═══ Material provided

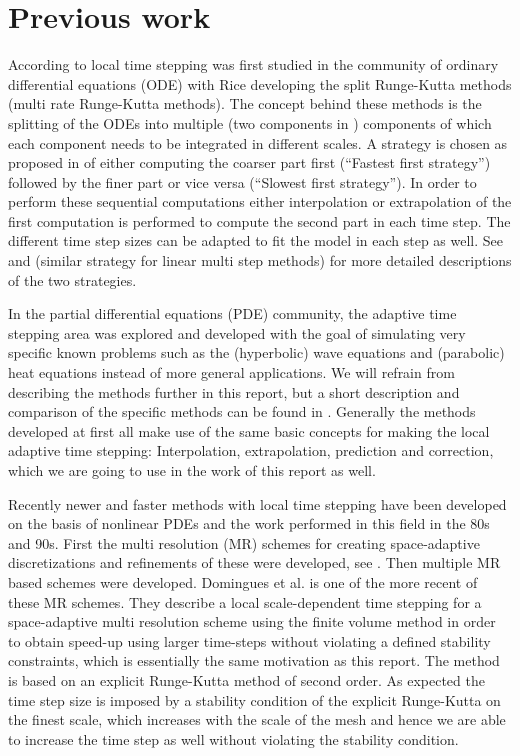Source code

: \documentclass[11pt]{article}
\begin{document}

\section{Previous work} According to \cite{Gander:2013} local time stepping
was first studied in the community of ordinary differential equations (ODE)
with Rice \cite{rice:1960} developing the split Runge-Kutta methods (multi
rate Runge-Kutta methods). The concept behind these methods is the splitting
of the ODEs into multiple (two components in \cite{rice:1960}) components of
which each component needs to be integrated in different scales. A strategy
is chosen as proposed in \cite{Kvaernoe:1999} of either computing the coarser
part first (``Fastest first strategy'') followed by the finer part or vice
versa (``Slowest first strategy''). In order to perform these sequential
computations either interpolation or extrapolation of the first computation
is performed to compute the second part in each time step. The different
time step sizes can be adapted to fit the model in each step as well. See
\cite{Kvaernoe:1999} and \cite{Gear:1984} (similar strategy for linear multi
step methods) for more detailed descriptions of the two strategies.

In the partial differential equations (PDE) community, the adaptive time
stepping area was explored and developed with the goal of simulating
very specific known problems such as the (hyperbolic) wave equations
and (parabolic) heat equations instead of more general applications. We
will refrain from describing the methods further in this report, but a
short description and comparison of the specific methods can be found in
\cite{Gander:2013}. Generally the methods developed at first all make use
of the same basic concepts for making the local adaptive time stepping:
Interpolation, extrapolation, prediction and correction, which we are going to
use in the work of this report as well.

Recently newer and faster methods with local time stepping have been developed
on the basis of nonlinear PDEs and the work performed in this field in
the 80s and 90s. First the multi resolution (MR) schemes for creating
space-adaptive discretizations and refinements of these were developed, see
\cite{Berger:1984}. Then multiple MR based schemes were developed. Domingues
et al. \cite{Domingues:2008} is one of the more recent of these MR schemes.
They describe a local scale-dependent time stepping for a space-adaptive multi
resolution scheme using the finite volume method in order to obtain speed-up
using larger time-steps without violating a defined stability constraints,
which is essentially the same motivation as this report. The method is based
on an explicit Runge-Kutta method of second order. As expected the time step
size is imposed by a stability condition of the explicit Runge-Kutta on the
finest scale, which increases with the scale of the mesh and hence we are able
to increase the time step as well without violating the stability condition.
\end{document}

══════

**Your task**
Please give only the number of lines above that contain "this".

**Task result**
4